**Task goal:** Leave the pictures out and quote every line from the start of the listing to the line with "math = false", inclusive.

**Records for this exercise:**
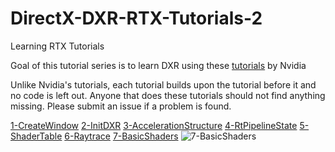 # DirectX-DXR-RTX-Tutorials-2
Learning RTX Tutorials

Goal of this tutorial series is to learn DXR using these [tutorials](https://github.com/NVIDIAGameWorks/DxrTutorials) by Nvidia

Unlike Nvidia's tutorials, each tutorial builds upon the tutorial before it and no code is left out.  Anyone that does these tutorials should not find anything missing.  Please submit an issue if a problem is found.

[1-CreateWindow](https://github.com/cpyburn/DirectX-DXR-RTX-Tutorials-2/tree/main/1-CreateWindow)
[2-InitDXR](https://github.com/cpyburn/DirectX-DXR-RTX-Tutorials-2/tree/main/2-InitDXR)
[3-AccelerationStructure](https://github.com/cpyburn/DirectX-DXR-RTX-Tutorials-2/tree/main/3-AccelerationStructure)
[4-RtPipelineState](https://github.com/cpyburn/DirectX-DXR-RTX-Tutorials-2/tree/main/4-RtPipelineState)
[5-ShaderTable](https://github.com/cpyburn/DirectX-DXR-RTX-Tutorials-2/tree/main/5-ShaderTable)
[6-Raytrace](https://github.com/cpyburn/DirectX-DXR-RTX-Tutorials-2/tree/main/6-Raytrace)
[7-BasicShaders](https://github.com/cpyburn/DirectX-DXR-RTX-Tutorials-2/tree/main/7-BasicShaders)
![7-BasicShaders](https://user-images.githubusercontent.com/17934438/220754928-e7daed36-cd34-44cf-a028-2c551d8393df.png)
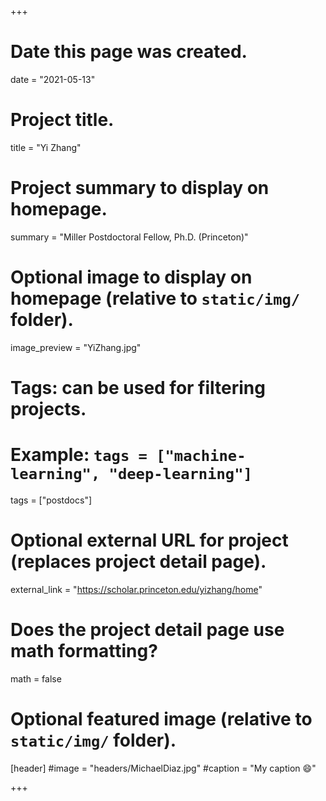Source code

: +++
# Date this page was created.
date = "2021-05-13"

# Project title.
title = "Yi Zhang"

# Project summary to display on homepage.
summary = "Miller Postdoctoral Fellow, Ph.D. (Princeton)"

# Optional image to display on homepage (relative to `static/img/` folder).
image_preview = "YiZhang.jpg"

# Tags: can be used for filtering projects.
# Example: `tags = ["machine-learning", "deep-learning"]`
tags = ["postdocs"]

# Optional external URL for project (replaces project detail page).
external_link = "https://scholar.princeton.edu/yizhang/home"

# Does the project detail page use math formatting?
math = false

# Optional featured image (relative to `static/img/` folder).
[header]
#image = "headers/MichaelDiaz.jpg"
#caption = "My caption :smile:"

+++


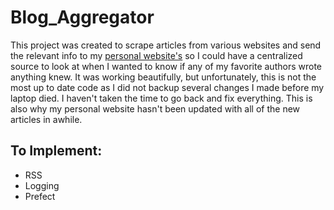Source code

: # Blog_Aggregator
This project was created to scrape articles from various websites and send the relevant info to my [personal website's](https://www.funwithbrandt.com/blog-external/) so 
I could have a centralized source to look at when I wanted to know if any of my favorite authors wrote anything knew. It was working beautifully, but unfortunately,
this is not the most up to date code as I did not backup several changes I made before my laptop died. I haven't taken the time to go back and fix everything. This is also why
my personal website hasn't been updated with all of the new articles in awhile.


## To Implement:
* RSS
* Logging
* Prefect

**Completed exercise:**
 # DirectX-DXR-RTX-Tutorials-2
Learning RTX Tutorials

Goal of this tutorial series is to learn DXR using these [tutorials](https://github.com/NVIDIAGameWorks/DxrTutorials) by Nvidia

Unlike Nvidia's tutorials, each tutorial builds upon the tutorial before it and no code is left out.  Anyone that does these tutorials should not find anything missing.  Please submit an issue if a problem is found.

[1-CreateWindow](https://github.com/cpyburn/DirectX-DXR-RTX-Tutorials-2/tree/main/1-CreateWindow)
[2-InitDXR](https://github.com/cpyburn/DirectX-DXR-RTX-Tutorials-2/tree/main/2-InitDXR)
[3-AccelerationStructure](https://github.com/cpyburn/DirectX-DXR-RTX-Tutorials-2/tree/main/3-AccelerationStructure)
[4-RtPipelineState](https://github.com/cpyburn/DirectX-DXR-RTX-Tutorials-2/tree/main/4-RtPipelineState)
[5-ShaderTable](https://github.com/cpyburn/DirectX-DXR-RTX-Tutorials-2/tree/main/5-ShaderTable)
[6-Raytrace](https://github.com/cpyburn/DirectX-DXR-RTX-Tutorials-2/tree/main/6-Raytrace)
[7-BasicShaders](https://github.com/cpyburn/DirectX-DXR-RTX-Tutorials-2/tree/main/7-BasicShaders)
![7-BasicShaders](https://user-images.githubusercontent.com/17934438/220754928-e7daed36-cd34-44cf-a028-2c551d8393df.png)
Source code

: +++
# Date this page was created.
date = "2021-05-13"

# Project title.
title = "Yi Zhang"

# Project summary to display on homepage.
summary = "Miller Postdoctoral Fellow, Ph.D. (Princeton)"

# Optional image to display on homepage (relative to `static/img/` folder).
image_preview = "YiZhang.jpg"

# Tags: can be used for filtering projects.
# Example: `tags = ["machine-learning", "deep-learning"]`
tags = ["postdocs"]

# Optional external URL for project (replaces project detail page).
external_link = "https://scholar.princeton.edu/yizhang/home"

# Does the project detail page use math formatting?
math = false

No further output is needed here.